BEGIN Material to process

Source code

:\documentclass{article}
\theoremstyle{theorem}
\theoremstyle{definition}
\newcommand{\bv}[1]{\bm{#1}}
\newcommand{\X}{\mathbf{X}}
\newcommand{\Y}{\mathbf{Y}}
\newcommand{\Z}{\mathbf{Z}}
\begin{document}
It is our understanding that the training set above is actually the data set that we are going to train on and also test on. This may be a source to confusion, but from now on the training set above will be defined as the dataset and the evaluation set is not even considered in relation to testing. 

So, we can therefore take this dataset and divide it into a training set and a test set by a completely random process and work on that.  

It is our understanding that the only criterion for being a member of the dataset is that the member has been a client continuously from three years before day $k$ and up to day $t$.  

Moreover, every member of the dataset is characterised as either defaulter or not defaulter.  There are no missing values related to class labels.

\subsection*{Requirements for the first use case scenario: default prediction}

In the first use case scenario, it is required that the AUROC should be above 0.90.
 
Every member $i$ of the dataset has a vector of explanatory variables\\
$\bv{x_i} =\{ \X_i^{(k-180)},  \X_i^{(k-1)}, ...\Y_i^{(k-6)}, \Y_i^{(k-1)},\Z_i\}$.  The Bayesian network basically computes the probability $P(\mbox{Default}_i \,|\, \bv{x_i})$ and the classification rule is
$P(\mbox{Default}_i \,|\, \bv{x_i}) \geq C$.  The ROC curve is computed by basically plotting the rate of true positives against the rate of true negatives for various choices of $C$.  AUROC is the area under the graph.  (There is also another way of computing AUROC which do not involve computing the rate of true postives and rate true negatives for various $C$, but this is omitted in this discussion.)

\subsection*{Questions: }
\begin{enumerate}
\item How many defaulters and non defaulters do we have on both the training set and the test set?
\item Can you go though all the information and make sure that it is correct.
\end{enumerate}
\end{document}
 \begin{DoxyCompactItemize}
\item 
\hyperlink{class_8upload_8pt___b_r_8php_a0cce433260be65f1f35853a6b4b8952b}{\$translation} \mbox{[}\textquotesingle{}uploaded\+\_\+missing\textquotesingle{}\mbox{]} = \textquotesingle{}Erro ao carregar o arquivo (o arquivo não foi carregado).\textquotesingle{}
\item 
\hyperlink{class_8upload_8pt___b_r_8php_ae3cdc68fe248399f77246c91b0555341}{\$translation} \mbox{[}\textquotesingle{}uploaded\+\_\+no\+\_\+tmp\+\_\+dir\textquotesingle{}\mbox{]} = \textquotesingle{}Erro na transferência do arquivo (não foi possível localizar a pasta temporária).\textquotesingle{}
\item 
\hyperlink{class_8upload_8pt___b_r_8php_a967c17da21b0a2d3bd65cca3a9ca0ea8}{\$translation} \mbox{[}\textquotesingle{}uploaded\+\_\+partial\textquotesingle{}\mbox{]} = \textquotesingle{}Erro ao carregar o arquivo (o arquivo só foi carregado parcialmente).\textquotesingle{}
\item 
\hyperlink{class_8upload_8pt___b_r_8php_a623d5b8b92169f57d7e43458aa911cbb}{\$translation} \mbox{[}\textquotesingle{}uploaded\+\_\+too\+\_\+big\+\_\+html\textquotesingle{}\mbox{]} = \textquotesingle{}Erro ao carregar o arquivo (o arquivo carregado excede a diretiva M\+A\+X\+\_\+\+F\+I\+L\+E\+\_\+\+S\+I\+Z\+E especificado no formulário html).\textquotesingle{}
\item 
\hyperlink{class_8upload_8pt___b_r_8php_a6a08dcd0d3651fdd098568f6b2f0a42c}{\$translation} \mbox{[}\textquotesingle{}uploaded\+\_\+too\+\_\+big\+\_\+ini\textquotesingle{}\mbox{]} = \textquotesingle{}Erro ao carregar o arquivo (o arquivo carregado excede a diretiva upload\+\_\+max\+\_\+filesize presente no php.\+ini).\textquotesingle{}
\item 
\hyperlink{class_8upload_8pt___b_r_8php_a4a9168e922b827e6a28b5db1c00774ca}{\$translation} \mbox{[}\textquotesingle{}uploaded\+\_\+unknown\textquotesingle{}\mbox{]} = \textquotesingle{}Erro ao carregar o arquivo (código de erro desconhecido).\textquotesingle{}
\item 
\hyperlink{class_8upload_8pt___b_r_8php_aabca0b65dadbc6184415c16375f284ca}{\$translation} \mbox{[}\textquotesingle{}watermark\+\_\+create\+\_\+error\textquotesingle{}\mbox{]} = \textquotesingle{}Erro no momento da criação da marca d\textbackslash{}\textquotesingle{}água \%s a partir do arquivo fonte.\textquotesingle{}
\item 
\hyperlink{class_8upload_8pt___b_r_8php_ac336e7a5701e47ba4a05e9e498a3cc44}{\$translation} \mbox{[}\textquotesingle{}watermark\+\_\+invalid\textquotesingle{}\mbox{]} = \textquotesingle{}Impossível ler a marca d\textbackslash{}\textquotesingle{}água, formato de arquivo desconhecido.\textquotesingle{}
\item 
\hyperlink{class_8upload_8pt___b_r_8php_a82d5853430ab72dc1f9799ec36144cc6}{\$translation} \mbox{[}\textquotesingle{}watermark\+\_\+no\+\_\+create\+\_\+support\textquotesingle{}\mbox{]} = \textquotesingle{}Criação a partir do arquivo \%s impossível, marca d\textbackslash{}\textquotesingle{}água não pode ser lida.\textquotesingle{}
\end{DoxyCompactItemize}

END Material to process

Problem requirements: Write the entries out again, exactly and completely.

Result of the exercise:
Source code

:\documentclass{article}
\theoremstyle{theorem}
\theoremstyle{definition}
\newcommand{\bv}[1]{\bm{#1}}
\newcommand{\X}{\mathbf{X}}
\newcommand{\Y}{\mathbf{Y}}
\newcommand{\Z}{\mathbf{Z}}
\begin{document}
It is our understanding that the training set above is actually the data set that we are going to train on and also test on. This may be a source to confusion, but from now on the training set above will be defined as the dataset and the evaluation set is not even considered in relation to testing. 

So, we can therefore take this dataset and divide it into a training set and a test set by a completely random process and work on that.  

It is our understanding that the only criterion for being a member of the dataset is that the member has been a client continuously from three years before day $k$ and up to day $t$.  

Moreover, every member of the dataset is characterised as either defaulter or not defaulter.  There are no missing values related to class labels.

\subsection*{Requirements for the first use case scenario: default prediction}

In the first use case scenario, it is required that the AUROC should be above 0.90.
 
Every member $i$ of the dataset has a vector of explanatory variables\\
$\bv{x_i} =\{ \X_i^{(k-180)},  \X_i^{(k-1)}, ...\Y_i^{(k-6)}, \Y_i^{(k-1)},\Z_i\}$.  The Bayesian network basically computes the probability $P(\mbox{Default}_i \,|\, \bv{x_i})$ and the classification rule is
$P(\mbox{Default}_i \,|\, \bv{x_i}) \geq C$.  The ROC curve is computed by basically plotting the rate of true positives against the rate of true negatives for various choices of $C$.  AUROC is the area under the graph.  (There is also another way of computing AUROC which do not involve computing the rate of true postives and rate true negatives for various $C$, but this is omitted in this discussion.)

\subsection*{Questions: }
\begin{enumerate}
\item How many defaulters and non defaulters do we have on both the training set and the test set?
\item Can you go though all the information and make sure that it is correct.
\end{enumerate}
\end{document}
 \begin{DoxyCompactItemize}
\item 
\hyperlink{class_8upload_8pt___b_r_8php_a0cce433260be65f1f35853a6b4b8952b}{\$translation} \mbox{[}\textquotesingle{}uploaded\+\_\+missing\textquotesingle{}\mbox{]} = \textquotesingle{}Erro ao carregar o arquivo (o arquivo não foi carregado).\textquotesingle{}
\item 
\hyperlink{class_8upload_8pt___b_r_8php_ae3cdc68fe248399f77246c91b0555341}{\$translation} \mbox{[}\textquotesingle{}uploaded\+\_\+no\+\_\+tmp\+\_\+dir\textquotesingle{}\mbox{]} = \textquotesingle{}Erro na transferência do arquivo (não foi possível localizar a pasta temporária).\textquotesingle{}
\item 
\hyperlink{class_8upload_8pt___b_r_8php_a967c17da21b0a2d3bd65cca3a9ca0ea8}{\$translation} \mbox{[}\textquotesingle{}uploaded\+\_\+partial\textquotesingle{}\mbox{]} = \textquotesingle{}Erro ao carregar o arquivo (o arquivo só foi carregado parcialmente).\textquotesingle{}
\item 
\hyperlink{class_8upload_8pt___b_r_8php_a623d5b8b92169f57d7e43458aa911cbb}{\$translation} \mbox{[}\textquotesingle{}uploaded\+\_\+too\+\_\+big\+\_\+html\textquotesingle{}\mbox{]} = \textquotesingle{}Erro ao carregar o arquivo (o arquivo carregado excede a diretiva M\+A\+X\+\_\+\+F\+I\+L\+E\+\_\+\+S\+I\+Z\+E especificado no formulário html).\textquotesingle{}
\item 
\hyperlink{class_8upload_8pt___b_r_8php_a6a08dcd0d3651fdd098568f6b2f0a42c}{\$translation} \mbox{[}\textquotesingle{}uploaded\+\_\+too\+\_\+big\+\_\+ini\textquotesingle{}\mbox{]} = \textquotesingle{}Erro ao carregar o arquivo (o arquivo carregado excede a diretiva upload\+\_\+max\+\_\+filesize presente no php.\+ini).\textquotesingle{}
\item 
\hyperlink{class_8upload_8pt___b_r_8php_a4a9168e922b827e6a28b5db1c00774ca}{\$translation} \mbox{[}\textquotesingle{}uploaded\+\_\+unknown\textquotesingle{}\mbox{]} = \textquotesingle{}Erro ao carregar o arquivo (código de erro desconhecido).\textquotesingle{}
\item 
\hyperlink{class_8upload_8pt___b_r_8php_aabca0b65dadbc6184415c16375f284ca}{\$translation} \mbox{[}\textquotesingle{}watermark\+\_\+create\+\_\+error\textquotesingle{}\mbox{]} = \textquotesingle{}Erro no momento da criação da marca d\textbackslash{}\textquotesingle{}água \%s a partir do arquivo fonte.\textquotesingle{}
\item 
\hyperlink{class_8upload_8pt___b_r_8php_ac336e7a5701e47ba4a05e9e498a3cc44}{\$translation} \mbox{[}\textquotesingle{}watermark\+\_\+invalid\textquotesingle{}\mbox{]} = \textquotesingle{}Impossível ler a marca d\textbackslash{}\textquotesingle{}água, formato de arquivo desconhecido.\textquotesingle{}
\item 
\hyperlink{class_8upload_8pt___b_r_8php_a82d5853430ab72dc1f9799ec36144cc6}{\$translation} \mbox{[}\textquotesingle{}watermark\+\_\+no\+\_\+create\+\_\+support\textquotesingle{}\mbox{]} = \textquotesingle{}Criação a partir do arquivo \%s impossível, marca d\textbackslash{}\textquotesingle{}água não pode ser lida.\textquotesingle{}
\end{DoxyCompactItemize}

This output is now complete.